Batch Picking. Batch picking allows the picker to collect all the products required in a wave (a group of orders) before packing them into cartons. For each pick, you are guided to the pick bin, and told the product and quantity to pick, but not the cartons into which to pack the items. Instead, you place the products in aggregate onto a pallet, cart, or into totes and bring them to a sorting area where you then segregate them into cartons for the appropriate orders.

This method of picking is particularly well suited to a warehouse layout that is not conducive to bringing cartons through aisles of pick bins. It is also an efficient way to pick a large number of orders (each with a few lines), as it lets you split the picking and packing functions between two people.

When planning a Batch Pick process, consideration must be given to pack station space and configuration.
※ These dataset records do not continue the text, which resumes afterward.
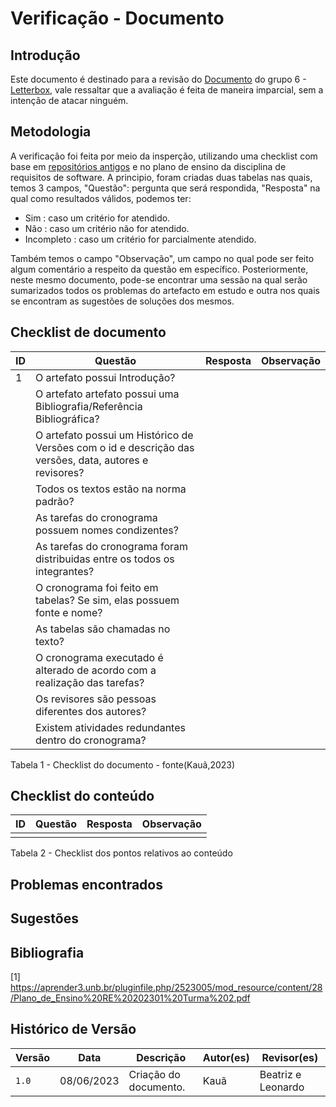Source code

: # Verificação - Documento

## Introdução
Este documento é destinado para a revisão do [Documento](<link para o documento>) do grupo 6 - [Letterbox](https://github.com/Requisitos-de-Software/2023.1-Letterboxd), vale ressaltar que a avaliação é feita de maneira imparcial, sem a intenção de atacar ninguém.

## Metodologia

A verificação foi feita por meio da insperção, utilizando uma checklist com base em [repositórios antigos](https://github.com/Requisitos-de-Software) e no plano de ensino da disciplina de requisitos de software. A principio, foram criadas duas tabelas nas quais, temos 3 campos, "Questão": pergunta que será respondida, "Resposta" na qual como resultados válidos, podemos ter: 

- Sim : caso um critério for atendido.
- Não : caso um critério não for atendido.
- Incompleto : caso um critério for parcialmente atendido.

Também temos o campo "Observação", um campo no qual pode ser feito algum comentário a respeito da questão em específico. Posteriormente, neste mesmo documento, pode-se encontrar uma sessão na qual serão sumarizados todos os problemas do artefacto em estudo e outra nos quais se encontram as sugestões de soluções dos mesmos.

## Checklist de documento
|ID|Questão|Resposta|Observação|
|--|-------|--------|----------|
| 1 |O artefato possui Introdução?                                                                                |        |          |
||O artefato artefato possui uma Bibliografia/Referência Bibliográfica?                                        |        |          ||
||O artefato possui um Histórico de Versões com o id e descrição das versões, data, autores e revisores?       |        |          ||
||Todos os textos estão na norma padrão?                                                                       |        |          ||
||As tarefas do cronograma possuem nomes condizentes?                                                          |        |          ||
||As tarefas do cronograma foram distribuidas entre os todos os integrantes?                                   |        |          ||
||O cronograma foi feito em tabelas? Se sim, elas possuem fonte e nome?                                        |        |          ||
||As tabelas são chamadas no texto?                                                                            |        |          ||
||O cronograma executado é alterado de acordo com a realização das tarefas?                                    |        |          ||
||Os revisores são pessoas diferentes dos autores?                                                             |        |          ||
||Existem atividades redundantes dentro do cronograma?                                                         |        |          ||

Tabela 1 - Checklist do documento - fonte(Kauã,2023)

## Checklist do conteúdo
|ID|Questão|Resposta|Observação|
|-|-------|--------|----------|
| |       |        |          |

Tabela 2 - Checklist dos pontos relativos ao conteúdo

## Problemas encontrados

## Sugestões

## Bibliografia
[1] https://aprender3.unb.br/pluginfile.php/2523005/mod_resource/content/28/Plano_de_Ensino%20RE%20202301%20Turma%202.pdf 

## Histórico de Versão

| Versão | Data          | Descrição                          | Autor(es)     |  Revisor(es)       |
| ------ | ------------- | ---------------------------------- | ------------- | ------------------ |
| `1.0`  | 08/06/2023    | Criação do documento.              |  Kauã         | Beatriz e Leonardo |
At the pack station, the pack operators will be breaking down the batch of inventory into discrete orders (this is often referred to as a secondary pick) so there should be adequate space and equipment to support the inventory and handling. Similar to Wave Picking, the primary benefit of batch picking is reduced travel time associated per order. However, process benefits should also factor in the increased space and labor required to perform the secondary pick process at the pack stations. Pick labor versus pack labor is the balance to measure when Batch Picking.

Keep these objectives in mind as you develop your overall picking strategy:

Keep pickers picking…not waiting…Keep a queue of orders and/or products available to the picker. This requires an effective replenishment strategy if you are using a forward pick/reserve storage layout.

Keep pickers picking…and not doing non-pick tasks…Do not bog pickers down with other tasks such as carton erection and taping, labeling, wrapping, adding dunnage, etc. Pickers are typically your most skilled warehouse resource.

Minimize product touches…Ideally, it is best to design your pick process so that there is sufficient accuracy at the time of picking to eliminate the need for subsequent checking and repacking. Each unit of product is touched only by the pickers’ hands before the carton is sealed and transported to an outbound truck.

Minimize travel…Pick from both sides of the aisle from properly sized pick modules. Unused space between pick modules and pick lanes can unnecessarily lengthen a pick path. Segregate slow movers from fast moving SKUs to avoid repetitive, unproductive travel past them when not needed.

Consider picking very slow moving SKUs from reserve storage rather than forward pick bins. Seek opportunities to batch pick many smaller orders in one trip. Pick all one-line, single-piece orders together since no sorting is necessary to break them down into a discrete order level.